DIRECTIONS -> Your answer should hold every line of the records below that contains the string "日经中文网".

Data entries ->
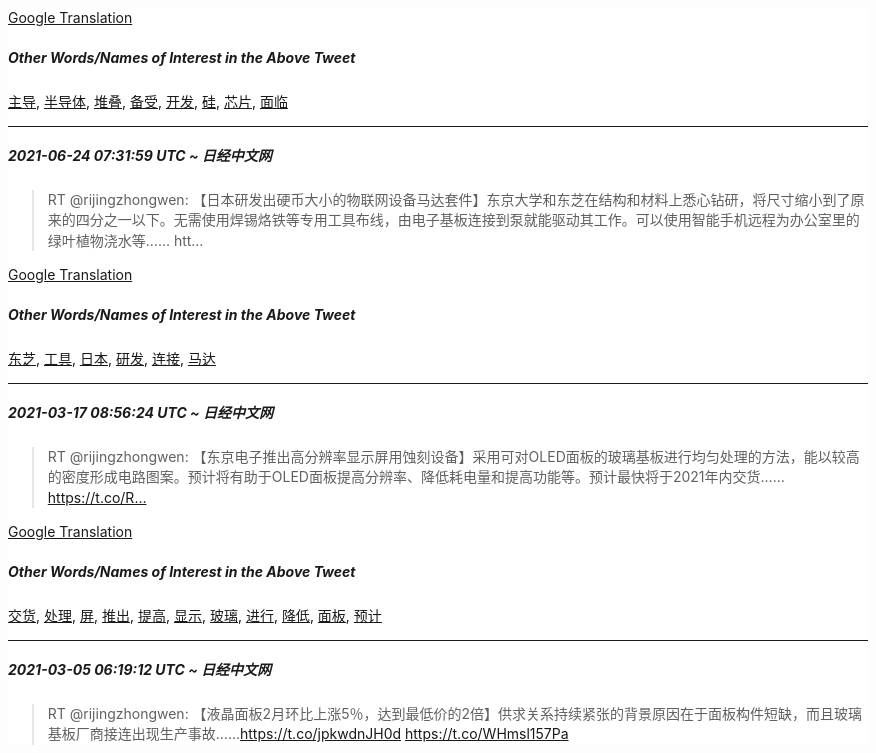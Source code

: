 [Google Translation](https://translate.google.com/?hi=en&tab=TT&sl=zh-CN&tl=en&op=translate&text=RT+%40rijingzhongwen%3A+%E3%80%90%E5%8D%8A%E5%AF%BC%E4%BD%93%E6%96%B0%E6%9D%90%E6%96%99%E4%B8%BB%E5%AF%BC%E6%9D%83%E4%BA%89%E5%A4%BA%E6%8B%89%E5%BC%80%E5%BA%8F%E5%B9%95%E3%80%91%E5%8D%8A%E5%AF%BC%E4%BD%93%E7%9A%84%E5%9F%BA%E6%9D%BF%E6%9D%90%E6%96%99%E9%95%BF%E6%9C%9F%E4%BD%BF%E7%94%A8%E7%A1%85%EF%BC%8C%E4%BD%86%E7%BB%86%E5%BE%AE%E5%8C%96%E9%9D%A2%E4%B8%B4%E6%9E%81%E9%99%90%EF%BC%8C%E8%99%BD%E7%84%B6%E8%8A%AF%E7%89%87%E7%9A%84%E5%A0%86%E5%8F%A0%E7%AD%89%E5%90%84%E7%A7%8D%E6%96%B9%E5%BC%8F%E6%AD%A3%E5%9C%A8%E8%A2%AB%E5%B0%9D%E8%AF%95%EF%BC%8C%E5%8F%96%E4%BB%A3%E7%A1%85%E7%9A%84%E6%96%B0%E6%9D%90%E6%96%99%E4%B9%9F%E5%A4%87%E5%8F%97%E6%9C%9F%E5%BE%85%E3%80%82%E7%9C%81%E7%94%B5%E5%8C%96%E4%B9%9F%E5%9C%A8%E6%8E%A8%E8%BF%9B%E6%96%B0%E6%9D%90%E6%96%99%E7%9A%84%E5%BC%80%E5%8F%91%E5%92%8C%E4%BD%BF%E7%94%A8%E5%8F%96%E5%BE%97%E8%BF%9B%E5%B1%95%E2%80%A6%E2%80%A6+https%3A%2F%2Ft.co%2Fl5VN318BW3+h%E2%80%A6)
##### Other Words/Names of Interest in the Above Tweet
[主导](主导.md), [半导体](半导体.md), [堆叠](堆叠.md), [备受](备受.md), [开发](开发.md), [硅](硅.md), [芯片](芯片.md), [面临](面临.md)
___
##### 2021-06-24 07:31:59 UTC ~ 日经中文网
> RT @rijingzhongwen: 【日本研发出硬币大小的物联网设备马达套件】东京大学和东芝在结构和材料上悉心钻研，将尺寸缩小到了原来的四分之一以下。无需使用焊锡烙铁等专用工具布线，由电子基板连接到泵就能驱动其工作。可以使用智能手机远程为办公室里的绿叶植物浇水等…… htt…

[Google Translation](https://translate.google.com/?hi=en&tab=TT&sl=zh-CN&tl=en&op=translate&text=RT+%40rijingzhongwen%3A+%E3%80%90%E6%97%A5%E6%9C%AC%E7%A0%94%E5%8F%91%E5%87%BA%E7%A1%AC%E5%B8%81%E5%A4%A7%E5%B0%8F%E7%9A%84%E7%89%A9%E8%81%94%E7%BD%91%E8%AE%BE%E5%A4%87%E9%A9%AC%E8%BE%BE%E5%A5%97%E4%BB%B6%E3%80%91%E4%B8%9C%E4%BA%AC%E5%A4%A7%E5%AD%A6%E5%92%8C%E4%B8%9C%E8%8A%9D%E5%9C%A8%E7%BB%93%E6%9E%84%E5%92%8C%E6%9D%90%E6%96%99%E4%B8%8A%E6%82%89%E5%BF%83%E9%92%BB%E7%A0%94%EF%BC%8C%E5%B0%86%E5%B0%BA%E5%AF%B8%E7%BC%A9%E5%B0%8F%E5%88%B0%E4%BA%86%E5%8E%9F%E6%9D%A5%E7%9A%84%E5%9B%9B%E5%88%86%E4%B9%8B%E4%B8%80%E4%BB%A5%E4%B8%8B%E3%80%82%E6%97%A0%E9%9C%80%E4%BD%BF%E7%94%A8%E7%84%8A%E9%94%A1%E7%83%99%E9%93%81%E7%AD%89%E4%B8%93%E7%94%A8%E5%B7%A5%E5%85%B7%E5%B8%83%E7%BA%BF%EF%BC%8C%E7%94%B1%E7%94%B5%E5%AD%90%E5%9F%BA%E6%9D%BF%E8%BF%9E%E6%8E%A5%E5%88%B0%E6%B3%B5%E5%B0%B1%E8%83%BD%E9%A9%B1%E5%8A%A8%E5%85%B6%E5%B7%A5%E4%BD%9C%E3%80%82%E5%8F%AF%E4%BB%A5%E4%BD%BF%E7%94%A8%E6%99%BA%E8%83%BD%E6%89%8B%E6%9C%BA%E8%BF%9C%E7%A8%8B%E4%B8%BA%E5%8A%9E%E5%85%AC%E5%AE%A4%E9%87%8C%E7%9A%84%E7%BB%BF%E5%8F%B6%E6%A4%8D%E7%89%A9%E6%B5%87%E6%B0%B4%E7%AD%89%E2%80%A6%E2%80%A6+htt%E2%80%A6)
##### Other Words/Names of Interest in the Above Tweet
[东芝](东芝.md), [工具](工具.md), [日本](日本.md), [研发](研发.md), [连接](连接.md), [马达](马达.md)
___
##### 2021-03-17 08:56:24 UTC ~ 日经中文网
> RT @rijingzhongwen: 【东京电子推出高分辨率显示屏用蚀刻设备】采用可对OLED面板的玻璃基板进行均匀处理的方法，能以较高的密度形成电路图案。预计将有助于OLED面板提高分辨率、降低耗电量和提高功能等。预计最快将于2021年内交货……https://t.co/R…

[Google Translation](https://translate.google.com/?hi=en&tab=TT&sl=zh-CN&tl=en&op=translate&text=RT+%40rijingzhongwen%3A+%E3%80%90%E4%B8%9C%E4%BA%AC%E7%94%B5%E5%AD%90%E6%8E%A8%E5%87%BA%E9%AB%98%E5%88%86%E8%BE%A8%E7%8E%87%E6%98%BE%E7%A4%BA%E5%B1%8F%E7%94%A8%E8%9A%80%E5%88%BB%E8%AE%BE%E5%A4%87%E3%80%91%E9%87%87%E7%94%A8%E5%8F%AF%E5%AF%B9OLED%E9%9D%A2%E6%9D%BF%E7%9A%84%E7%8E%BB%E7%92%83%E5%9F%BA%E6%9D%BF%E8%BF%9B%E8%A1%8C%E5%9D%87%E5%8C%80%E5%A4%84%E7%90%86%E7%9A%84%E6%96%B9%E6%B3%95%EF%BC%8C%E8%83%BD%E4%BB%A5%E8%BE%83%E9%AB%98%E7%9A%84%E5%AF%86%E5%BA%A6%E5%BD%A2%E6%88%90%E7%94%B5%E8%B7%AF%E5%9B%BE%E6%A1%88%E3%80%82%E9%A2%84%E8%AE%A1%E5%B0%86%E6%9C%89%E5%8A%A9%E4%BA%8EOLED%E9%9D%A2%E6%9D%BF%E6%8F%90%E9%AB%98%E5%88%86%E8%BE%A8%E7%8E%87%E3%80%81%E9%99%8D%E4%BD%8E%E8%80%97%E7%94%B5%E9%87%8F%E5%92%8C%E6%8F%90%E9%AB%98%E5%8A%9F%E8%83%BD%E7%AD%89%E3%80%82%E9%A2%84%E8%AE%A1%E6%9C%80%E5%BF%AB%E5%B0%86%E4%BA%8E2021%E5%B9%B4%E5%86%85%E4%BA%A4%E8%B4%A7%E2%80%A6%E2%80%A6https%3A%2F%2Ft.co%2FR%E2%80%A6)
##### Other Words/Names of Interest in the Above Tweet
[交货](交货.md), [处理](处理.md), [屏](屏.md), [推出](推出.md), [提高](提高.md), [显示](显示.md), [玻璃](玻璃.md), [进行](进行.md), [降低](降低.md), [面板](面板.md), [预计](预计.md)
___
##### 2021-03-05 06:19:12 UTC ~ 日经中文网
> RT @rijingzhongwen: 【液晶面板2月环比上涨5％，达到最低价的2倍】供求关系持续紧张的背景原因在于面板构件短缺，而且玻璃基板厂商接连出现生产事故……https://t.co/jpkwdnJH0d https://t.co/WHmsl157Pa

EXERCISE RESULT ->
##### 2021-06-24 07:31:59 UTC ~ 日经中文网
##### 2021-03-17 08:56:24 UTC ~ 日经中文网
##### 2021-03-05 06:19:12 UTC ~ 日经中文网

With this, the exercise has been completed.